§ Given data

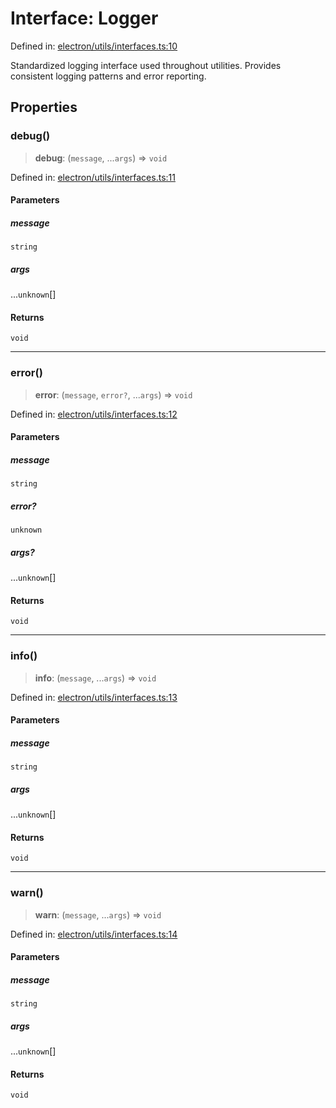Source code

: # Interface: Logger

Defined in: [electron/utils/interfaces.ts:10](https://github.com/Nick2bad4u/Uptime-Watcher/blob/3cce0c3b352c8390536ca3c7399ece50a05faf18/electron/utils/interfaces.ts#L10)

Standardized logging interface used throughout utilities.
Provides consistent logging patterns and error reporting.

## Properties

### debug()

> **debug**: (`message`, ...`args`) => `void`

Defined in: [electron/utils/interfaces.ts:11](https://github.com/Nick2bad4u/Uptime-Watcher/blob/3cce0c3b352c8390536ca3c7399ece50a05faf18/electron/utils/interfaces.ts#L11)

#### Parameters

##### message

`string`

##### args

...`unknown`[]

#### Returns

`void`

***

### error()

> **error**: (`message`, `error?`, ...`args`) => `void`

Defined in: [electron/utils/interfaces.ts:12](https://github.com/Nick2bad4u/Uptime-Watcher/blob/3cce0c3b352c8390536ca3c7399ece50a05faf18/electron/utils/interfaces.ts#L12)

#### Parameters

##### message

`string`

##### error?

`unknown`

##### args?

...`unknown`[]

#### Returns

`void`

***

### info()

> **info**: (`message`, ...`args`) => `void`

Defined in: [electron/utils/interfaces.ts:13](https://github.com/Nick2bad4u/Uptime-Watcher/blob/3cce0c3b352c8390536ca3c7399ece50a05faf18/electron/utils/interfaces.ts#L13)

#### Parameters

##### message

`string`

##### args

...`unknown`[]

#### Returns

`void`

***

### warn()

> **warn**: (`message`, ...`args`) => `void`

Defined in: [electron/utils/interfaces.ts:14](https://github.com/Nick2bad4u/Uptime-Watcher/blob/3cce0c3b352c8390536ca3c7399ece50a05faf18/electron/utils/interfaces.ts#L14)

#### Parameters

##### message

`string`

##### args

...`unknown`[]

#### Returns

`void`
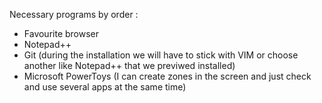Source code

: 
Necessary programs by order :
- Favourite browser
- Notepad++ 
- Git (during the installation we will have to stick with VIM or choose another like Notepad++ that we previwed installed)
- Microsoft PowerToys (I can create zones in the screen and just check and use several apps at the same time)

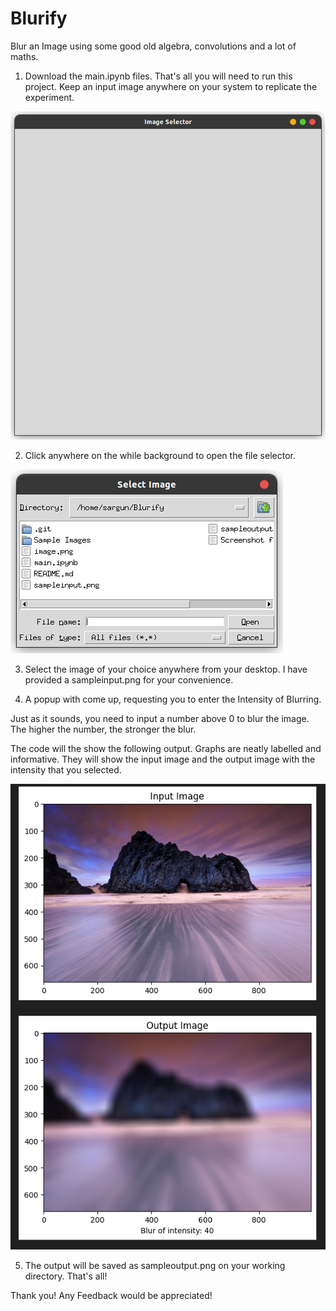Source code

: # Blurify
Blur an Image using some good old algebra, convolutions and a lot of maths. 

1. Download the main.ipynb files. That's all you will need to run this project. Keep an input image anywhere on your system to replicate the experiment.

![A Screenshot of Image Selector](</Sample Images/Image Selector.png>)

2. Click anywhere on the while background to open the file selector.

![A Screenshot of Image Selection Panel](</Sample Images/Selection Panel.png>)

3. Select the image of your choice anywhere from your desktop. I have provided a sampleinput.png for your convenience.

4. A popup with come up, requesting you to enter the Intensity of Blurring.

Just as it sounds, you need to input a number above 0 to blur the image. The higher the number, the stronger the blur.

The code will the show the following output. Graphs are neatly labelled and informative. They will show the input image
and the output image with the intensity that you selected.

![A Screenshot of a sample output](</Sample Images/Output.png>)

5. The output will be saved as sampleoutput.png on your working directory. That's all!

Thank you! Any Feedback would be appreciated!
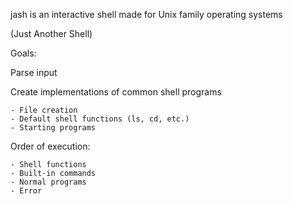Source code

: jash is an interactive shell made for Unix family operating systems

(Just Another Shell)


Goals:

Parse input

Create implementations of common shell programs

    - File creation
    - Default shell functions (ls, cd, etc.)
    - Starting programs


Order of execution:

    - Shell functions
    - Built-in commands
    - Normal programs
    - Error

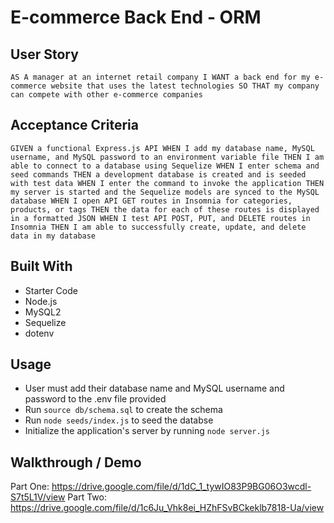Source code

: # E-commerce Back End - ORM

## User Story
`AS A manager at an internet retail company
I WANT a back end for my e-commerce website that uses the latest technologies
SO THAT my company can compete with other e-commerce companies
`

## Acceptance Criteria
`GIVEN a functional Express.js API
WHEN I add my database name, MySQL username, and MySQL password to an environment variable file
THEN I am able to connect to a database using Sequelize
WHEN I enter schema and seed commands
THEN a development database is created and is seeded with test data
WHEN I enter the command to invoke the application
THEN my server is started and the Sequelize models are synced to the MySQL database
WHEN I open API GET routes in Insomnia for categories, products, or tags
THEN the data for each of these routes is displayed in a formatted JSON
WHEN I test API POST, PUT, and DELETE routes in Insomnia
THEN I am able to successfully create, update, and delete data in my database`

## Built With
* Starter Code
* Node.js
* MySQL2
* Sequelize
* dotenv

## Usage
* User must add their database name and MySQL username and password to the .env file provided
* Run `source db/schema.sql` to create the schema
* Run `node seeds/index.js` to seed the databse
* Initialize the application's server by running `node server.js`

## Walkthrough / Demo
Part One: https://drive.google.com/file/d/1dC_1_tywIO83P9BG06O3wcdl-S7t5L1V/view
Part Two: https://drive.google.com/file/d/1c6Ju_Vhk8ei_HZhFSvBCkeklb7818-Ua/view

§ Exercise instructions
Go through the records above and return every line that holds the string "THEN".

§ Written response
THEN I am able to connect to a database using Sequelize
THEN a development database is created and is seeded with test data
THEN my server is started and the Sequelize models are synced to the MySQL database
THEN the data for each of these routes is displayed in a formatted JSON
THEN I am able to successfully create, update, and delete data in my database`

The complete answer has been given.